PROBLEM TO SOLVE:
Reproduce precisely the lines of the listing below, starting with the line that contains "We’ll cover Laravel’s queues" and stopping after the line that contains "storage:link creates a"; include nothing else.

GIVEN RECORDS:
***
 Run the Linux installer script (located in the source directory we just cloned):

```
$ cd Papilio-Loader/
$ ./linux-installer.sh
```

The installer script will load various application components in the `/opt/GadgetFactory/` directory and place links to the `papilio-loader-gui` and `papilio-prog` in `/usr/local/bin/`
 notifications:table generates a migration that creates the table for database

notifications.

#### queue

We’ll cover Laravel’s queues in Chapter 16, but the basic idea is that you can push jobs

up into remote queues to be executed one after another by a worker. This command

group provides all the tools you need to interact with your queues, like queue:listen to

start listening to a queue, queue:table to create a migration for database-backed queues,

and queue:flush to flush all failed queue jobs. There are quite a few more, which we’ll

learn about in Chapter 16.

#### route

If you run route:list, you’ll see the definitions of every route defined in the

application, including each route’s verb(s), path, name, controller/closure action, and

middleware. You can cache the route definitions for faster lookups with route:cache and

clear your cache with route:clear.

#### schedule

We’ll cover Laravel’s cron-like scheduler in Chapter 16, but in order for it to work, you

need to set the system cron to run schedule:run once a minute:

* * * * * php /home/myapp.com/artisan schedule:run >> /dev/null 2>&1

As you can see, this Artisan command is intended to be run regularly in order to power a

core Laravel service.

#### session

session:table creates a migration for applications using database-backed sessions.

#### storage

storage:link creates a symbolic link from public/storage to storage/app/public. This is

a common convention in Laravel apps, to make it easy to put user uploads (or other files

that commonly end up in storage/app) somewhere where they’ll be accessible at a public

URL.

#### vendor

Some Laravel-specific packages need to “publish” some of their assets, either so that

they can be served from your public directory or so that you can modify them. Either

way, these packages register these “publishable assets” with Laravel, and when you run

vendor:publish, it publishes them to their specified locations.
***
SOLUTION FOR THIS EXERCISE:
We’ll cover Laravel’s queues in Chapter 16, but the basic idea is that you can push jobs

up into remote queues to be executed one after another by a worker. This command

group provides all the tools you need to interact with your queues, like queue:listen to

start listening to a queue, queue:table to create a migration for database-backed queues,

and queue:flush to flush all failed queue jobs. There are quite a few more, which we’ll

learn about in Chapter 16.

#### route

If you run route:list, you’ll see the definitions of every route defined in the

application, including each route’s verb(s), path, name, controller/closure action, and

middleware. You can cache the route definitions for faster lookups with route:cache and

clear your cache with route:clear.

#### schedule

We’ll cover Laravel’s cron-like scheduler in Chapter 16, but in order for it to work, you

need to set the system cron to run schedule:run once a minute:

* * * * * php /home/myapp.com/artisan schedule:run >> /dev/null 2>&1

As you can see, this Artisan command is intended to be run regularly in order to power a

core Laravel service.

#### session

session:table creates a migration for applications using database-backed sessions.

#### storage

storage:link creates a symbolic link from public/storage to storage/app/public. This is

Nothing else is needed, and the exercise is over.